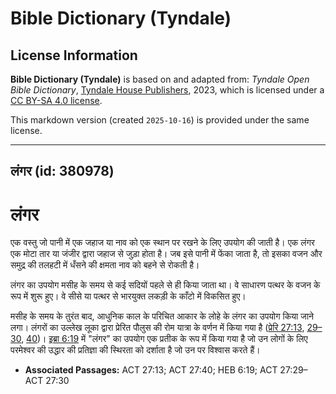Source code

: # Bible Dictionary (Tyndale)

## License Information

**Bible Dictionary (Tyndale)** is based on and adapted from: _Tyndale Open Bible Dictionary_, [Tyndale House Publishers](https://tyndaleopenresources.com/), 2023, which is licensed under a [CC BY-SA 4.0 license](https://creativecommons.org/licenses/by-sa/4.0/legalcode.en).

This markdown version (created `2025-10-16`) is provided under the same license.



--------------------------------

## लंगर (id: 380978)

लंगर
====

एक वस्तु जो पानी में एक जहाज या नाव को एक स्थान पर रखने के लिए उपयोग की जाती है। एक लंगर एक मोटा तार या जंजीर द्वारा जहाज से जुड़ा होता है। जब इसे पानी में फेंका जाता है, तो इसका वजन और समुद्र की तलहटी में धँसने की क्षमता नाव को बहने से रोकती है।

लंगर का उपयोग मसीह के समय से कई सदियों पहले से ही किया जाता था। वे साधारण पत्थर के वजन के रूप में शुरू हुए। वे सीसे या पत्थर से भारयुक्त लकड़ी के काँटो में विकसित हुए।

मसीह के समय के तुरंत बाद, आधुनिक काल के परिचित आकार के लोहे के लंगर का उपयोग किया जाने लगा। लंगरों का उल्लेख लूका द्वारा प्रेरित पौलुस की रोम यात्रा के वर्णन में किया गया है ([प्रेरि 27:13](https://ref.ly/Acts27:13), [29–30](https://ref.ly/Acts27:29-Acts27:30), [40](https://ref.ly/Acts27:40))। [इब्रा 6:19](https://ref.ly/Heb6:19) में "लंगर" का उपयोग एक प्रतीक के रूप में किया गया है जो उन लोगों के लिए परमेश्वर की उद्धार की प्रतिज्ञा की स्थिरता को दर्शाता है जो उन पर विश्वास करते हैं।

* **Associated Passages:** ACT 27:13; ACT 27:40; HEB 6:19; ACT 27:29–ACT 27:30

### [Action item]
Print exactly the lines of the listing above starting at the line containing "# Bible Dictionary (Tyndale)" and ending at the line containing "Dictionary (Tyndale)** is", both included.

### [Response to the exercise]
: # Bible Dictionary (Tyndale)

## License Information

**Bible Dictionary (Tyndale)** is based on and adapted from: _Tyndale Open Bible Dictionary_, [Tyndale House Publishers](https://tyndaleopenresources.com/), 2023, which is licensed under a [CC BY-SA 4.0 license](https://creativecommons.org/licenses/by-sa/4.0/legalcode.en).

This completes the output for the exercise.